We also own a 39 percent equity interest in Phoenix Park Gas Processors Limited, a joint venture with the National Gas Company of Trinidad and Tobago Limited, which processes gas in Trinidad and markets natural gas liquids throughout the Caribbean and into the U.S. Gulf Coast. Phoenix Park’s facilities include a gas processing plant and a natural gas liquids fractionator. Our share of natural gas liquids extracted averaged 11,100 barrels per day in 2003.

In early 2004, we approved the disposal of some of our non-DEFS Midstream assets located in the Lower 48 states that are not associated with our E&P operations.

REFINING AND MARKETING (R&M)

R&M operations encompass refining crude oil and other feedstocks into petroleum products (such as gasoline, distillates and aviation fuels), buying, selling and transporting crude oil, and buying, transporting, distributing and marketing petroleum products. R&M has operations in the United States, Europe and Asia Pacific.
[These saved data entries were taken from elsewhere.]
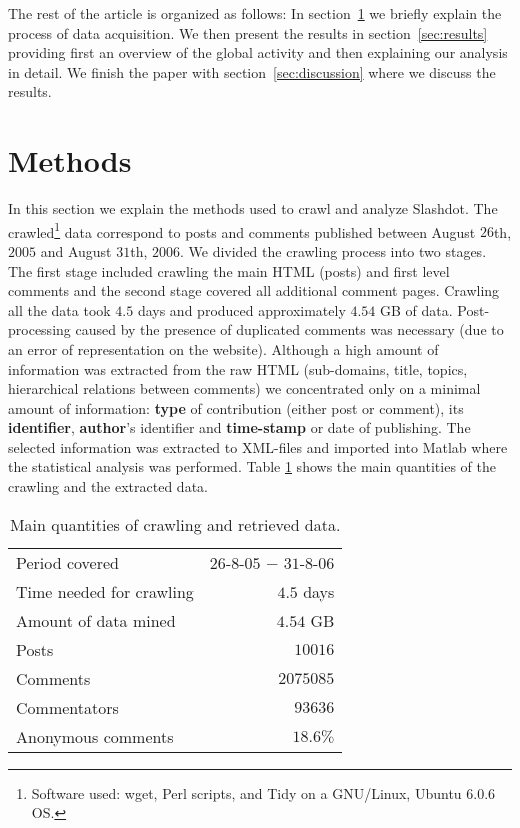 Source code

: \documentclass[twoside,11pt]{article}
\begin{document}
The rest of the article is organized as follows: In
section~\ref{sec:methods} we briefly explain the process of data
acquisition.  We then present the results in section~\ref{sec:results}
providing first an overview of the global activity and then explaining
our analysis in detail.  We finish the paper with
section~\ref{sec:discussion} where we discuss the results.

\section{Methods}
\label{sec:methods}\noindent
In this section we explain the methods used to crawl and analyze
Slashdot.  The crawled\footnote{Software used: wget, Perl scripts, and
  Tidy on a GNU/Linux, Ubuntu 6.0.6 OS.}  data correspond to posts and
comments published between August $26$th, $2005$ and August $31$th,
$2006$.  We divided the crawling process into two stages.  The first
stage included crawling the main HTML (posts) and first level comments
and the second stage covered all additional comment pages.  Crawling
all the data took $4.5$ days and produced approximately $4.54$ GB of
data.  Post-processing caused by the presence of duplicated comments
was necessary (due to an error of representation on the website).
Although a high amount of information was extracted from the raw HTML
(sub-domains, title, topics, hierarchical relations between comments)
we concentrated only on a minimal amount of information: \textbf{type}
of contribution (either post or comment), its \textbf{identifier},
\textbf{author}'s identifier and \textbf{time-stamp} or date of
publishing.  The selected information was extracted to XML-files and
imported into Matlab where the statistical analysis was performed.
Table \ref{table:main} shows the main quantities of the crawling and
the extracted data.  \vspace{-12pt}
\begin{table}[!hb]
\centering
\caption{Main quantities of crawling and retrieved data. \vspace{6pt}}
\begin{tabular}{lr}
  Period covered            & $26$-$8$-$05$ $-$ $31$-$8$-$06$\\
  Time needed for crawling   & $4.5$ days\\
  Amount of data mined       & $4.54$ GB\\ 
  Posts                 & $10016$ \\ 
  Comments              & $2075085$ \\ 
Commentators          & $93636$ \\ 
  Anonymous comments         & $18.6\%$
\end{tabular}
\label{table:main}
\end{table}
\end{document}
The Commercial organization optimizes the commodity flows of our R&M segment. This organization selects and procures feedstocks for R&M’s refineries. Commercial also supplies the gas and power needs of the R&M facilities. Commercial has buyers, traders and marketers in offices in Houston, London, Singapore and Calgary.
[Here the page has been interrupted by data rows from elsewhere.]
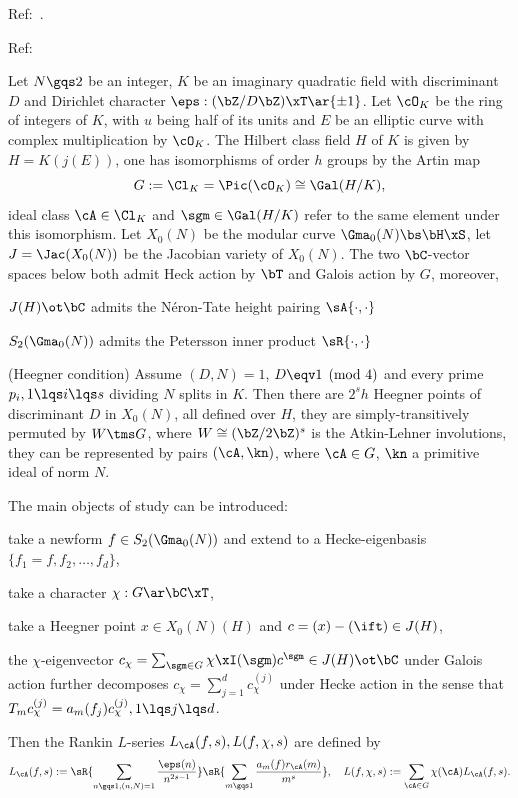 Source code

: \documentclass[a4paper, twoside]{article}
\begin{document}
\confighead{}{}{}



Ref:~\cite{GZ1986}.

Ref:~\cite{GZ1986,GK1993,ARGOS-intersection}


\begin{stp}
	Let $N\gqs2$ be an integer, $K$ be an imaginary quadratic field with discriminant $D$ and Dirichlet character $\eps:(\bZ/D\bZ)\xT\ar\{\pm1\}$. Let $\cO_{K}$ be the ring of integers of $K$, with $u$ being half of its units and $E$ be an elliptic curve with complex multiplication by $\cO_{K}$. The Hilbert class field $H$ of $K$ is given by $H=K(j(E))$, one has isomorphisms of order $h$ groups by the Artin map
	\[
		G:=\Cl_{K}=\Pic(\cO_{K})\cong\Gal(H/K),
	\]
	ideal class $\cA\in\Cl_{K}$ and $\sgm\in\Gal(H/K)$ refer to the same element under this isomorphism. Let $X_{0}(N)$ be the modular curve $\Gma_{0}(N)\bs\bH\xS$, let $J=\Jac(X_{0}(N))$ be the Jacobian variety of $X_{0}(N)$. The two $\bC$-vector spaces below both admit Heck action by $\bT$ and Galois action by $G$, moreover,
	\begin{itm}
		\item $J(H)\ot\bC$ admits the N{\'e}ron-Tate height pairing $\sA{\cdot,\cdot}$
		\item $S_{2}(\Gma_{0}(N))$ admits the Petersson inner product $\sR{\cdot,\cdot}$
	\end{itm}

	(Heegner condition) Assume $(D,N)=1$, $D\eqv1\pmod{4}$ and every prime $p_{i},1\lqs i\lqs s$ dividing $N$ splits in $K$. Then there are $2^{s}h$ Heegner points of discriminant $D$ in $X_{0}(N)$, all defined over $H$, they are simply-transitively permuted by $W\tms G$, where $W\cong(\bZ/2\bZ)^{s}$ is the Atkin-Lehner involutions, they can be represented by pairs $(\cA,\kn)$, where $\cA\in G$, $\kn$ a primitive ideal of norm $N$.

	The main objects of study can be introduced:
	\begin{enr}
		\item take a newform $f\in S_{2}(\Gma_{0}(N))$ and extend to a Hecke-eigenbasis $\{f_{1}=f,f_{2},\ldots,f_{d}\}$,
		\item take a character $\chi:G\ar\bC\xT$,
		\item take a Heegner point $x\in X_{0}(N)(H)$ and $c=(x)-(\ift)\in J(H)$,
	\end{enr}
	the $\chi$-eigenvector $c_{\chi}=\sum_{\sgm\in G}\chi\xI(\sgm)c^{\sgm}\in J(H)\ot\bC$ under Galois action further decomposes $c_{\chi}=\sum_{j=1}^{d}c_{\chi}^{(j)}$ under Hecke action in the sense that $T_{m}c_{\chi}^{(j)}=a_{m}(f_{j})c_{\chi}^{(j)},1\lqs j\lqs d$.

	Then the Rankin $L$-series $L_{\cA}(f,s), L(f,\chi,s)$ are defined by
	\[
		L_{\cA}(f,s):=\sR{\sum_{n\gqs1,(n,N)=1}\frac{\eps(n)}{n^{2s-1}}}\sR{\sum_{m\gqs1}\frac{a_{m}(f)r_{\cA}(m)}{m^{s}}},\quad L(f,\chi,s):=\sum_{\cA\in G}\chi(\cA)L_{\cA}(f,s).
	\]
\end{stp}
\end{document}
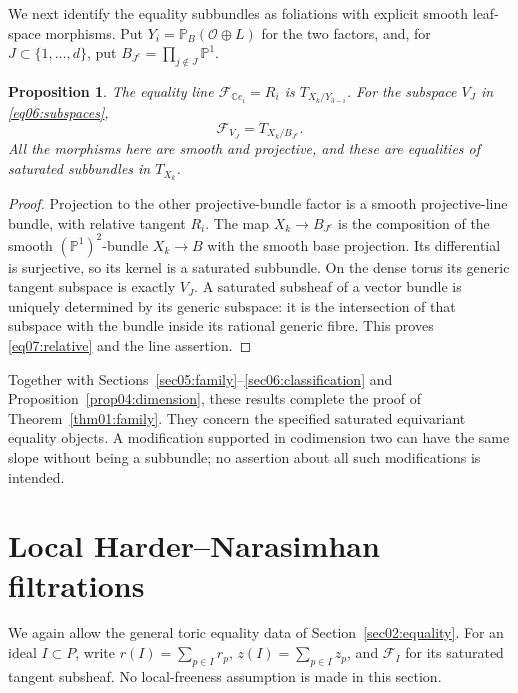 \documentclass[11pt]{amsart}
\newtheorem{proposition}[theorem]{Proposition}
\theoremstyle{definition}
\theoremstyle{remark}
\newcommand{\CC}{\mathbb C}
\newcommand{\PP}{\mathbb P}
\newcommand{\cO}{\mathcal O}
\begin{document}
We next identify the equality subbundles as foliations with explicit
smooth leaf-space morphisms. Put \(Y_i=\PP_B(\cO\oplus L)\) for
the two factors, and, for \(J\subset\{1,\ldots,d\}\), put
\(B_{J^c}=\prod_{j\notin J}\PP^1\).

\begin{proposition}\label{prop07:relative}
The equality line \(\mathcal F_{\CC e_i}=R_i\) is
\(T_{X_k/Y_{3-i}}\). For the subspace \(V_J\) in
\eqref{eq06:subspaces},
\begin{equation}\label{eq07:relative}
 \mathcal F_{V_J}=T_{X_k/B_{J^c}}.
\end{equation}
All the morphisms here are smooth and projective, and these are
equalities of saturated subbundles in \(T_{X_k}\).
\end{proposition}

\begin{proof}
Projection to the other projective-bundle factor is a smooth
projective-line bundle, with relative tangent \(R_i\).
The map \(X_k\to B_{J^c}\) is the composition of the smooth
\((\PP^1)^2\)-bundle \(X_k\to B\) with the smooth base projection.
Its differential is surjective, so its kernel is a saturated
subbundle. On the dense torus its generic tangent subspace is
exactly \(V_J\). A saturated subsheaf of a vector bundle is uniquely
determined by its generic subspace: it is the intersection of that
subspace with the bundle inside its rational generic fibre.
This proves \eqref{eq07:relative} and the line assertion.
\end{proof}

Together with Sections~\ref{sec05:family}--\ref{sec06:classification}
and Proposition~\ref{prop04:dimension}, these results complete the
proof of Theorem~\ref{thm01:family}. They concern the specified
saturated equivariant equality objects. A modification supported in
codimension two can have the same slope without being a subbundle;
no assertion about all such modifications is intended.

\section{Local Harder--Narasimhan filtrations}\label{sec08:hn}

We again allow the general toric equality data of
Section~\ref{sec02:equality}. For an ideal \(I\subset P\), write
\(r(I)=\sum_{p\in I}r_p\), \(z(I)=\sum_{p\in I}z_p\), and
\(\mathcal F_I\) for its saturated tangent subsheaf.
No local-freeness assumption is made in this section.
\end{document}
As a condition to the merger, the U.S. Federal Trade Commission (FTC) required that we divest specified Conoco and Phillips assets, the most significant of which were Phillips’ Woods Cross, Utah, refinery and associated motor fuel marketing operations; Conoco’s Commerce City, Colorado, refinery and related crude oil pipelines; and Phillips’ Colorado motor fuel marketing operations. All FTC-mandated dispositions were completed in late-2002 or during 2003.
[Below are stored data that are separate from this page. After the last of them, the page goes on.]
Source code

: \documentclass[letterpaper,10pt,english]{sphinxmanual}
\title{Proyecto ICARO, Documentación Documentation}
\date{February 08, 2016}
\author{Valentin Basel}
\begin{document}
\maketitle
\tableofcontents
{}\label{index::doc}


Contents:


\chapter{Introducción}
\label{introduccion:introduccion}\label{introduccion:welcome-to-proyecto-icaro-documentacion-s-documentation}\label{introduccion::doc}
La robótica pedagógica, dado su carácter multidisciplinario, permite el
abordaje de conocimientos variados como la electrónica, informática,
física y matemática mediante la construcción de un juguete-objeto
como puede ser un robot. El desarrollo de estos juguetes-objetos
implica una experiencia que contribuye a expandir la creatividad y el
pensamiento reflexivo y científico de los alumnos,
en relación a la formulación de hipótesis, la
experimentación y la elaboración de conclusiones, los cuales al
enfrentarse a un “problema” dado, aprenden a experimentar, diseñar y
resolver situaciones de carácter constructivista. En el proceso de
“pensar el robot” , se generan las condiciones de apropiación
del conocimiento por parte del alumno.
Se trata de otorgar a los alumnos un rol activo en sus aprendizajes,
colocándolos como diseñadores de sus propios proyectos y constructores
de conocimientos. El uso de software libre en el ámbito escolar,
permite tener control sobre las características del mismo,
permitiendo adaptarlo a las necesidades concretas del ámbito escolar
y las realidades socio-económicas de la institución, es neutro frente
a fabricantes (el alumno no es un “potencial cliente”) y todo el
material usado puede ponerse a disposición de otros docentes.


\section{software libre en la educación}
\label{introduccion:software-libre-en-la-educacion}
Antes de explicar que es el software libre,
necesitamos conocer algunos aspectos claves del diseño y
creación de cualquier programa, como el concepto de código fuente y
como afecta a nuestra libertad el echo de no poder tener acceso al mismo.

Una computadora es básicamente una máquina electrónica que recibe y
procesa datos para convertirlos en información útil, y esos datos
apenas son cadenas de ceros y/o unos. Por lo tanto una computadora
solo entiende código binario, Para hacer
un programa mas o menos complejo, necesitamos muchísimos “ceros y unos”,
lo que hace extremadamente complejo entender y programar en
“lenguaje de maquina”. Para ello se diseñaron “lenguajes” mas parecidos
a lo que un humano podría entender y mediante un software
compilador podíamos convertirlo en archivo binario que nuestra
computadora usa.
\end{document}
In addition, in December 2002, we committed to and initiated a plan to sell approximately 3,200 marketing sites that did not fit into our long-range plans. In the third quarter of 2003, we concluded the sale of all of the Exxon-branded marketing assets in New York and New England, including contracts with independent dealers and marketers. Approximately 230 of the 3,200 sites were included in this package. In the fourth quarter of 2003, we concluded the sale of our Circle K subsidiary, representing approximately 1,660 sites, as well as the assignment of the franchise relationship with more than 350 franchised and licensed stores. Other, smaller dispositions also occurred during 2003. In January 2004, we signed agreements to sell our Mobil-branded marketing assets on the East Coast in two separate transactions. Assets in the packages include 104 company-owned and operated sites, and 352 dealer sites. Each of the transactions is expected to close in the second quarter of 2004. Discussions are under way with potential buyers for the remaining sites, and we expect to complete the sales of these assets during 2004.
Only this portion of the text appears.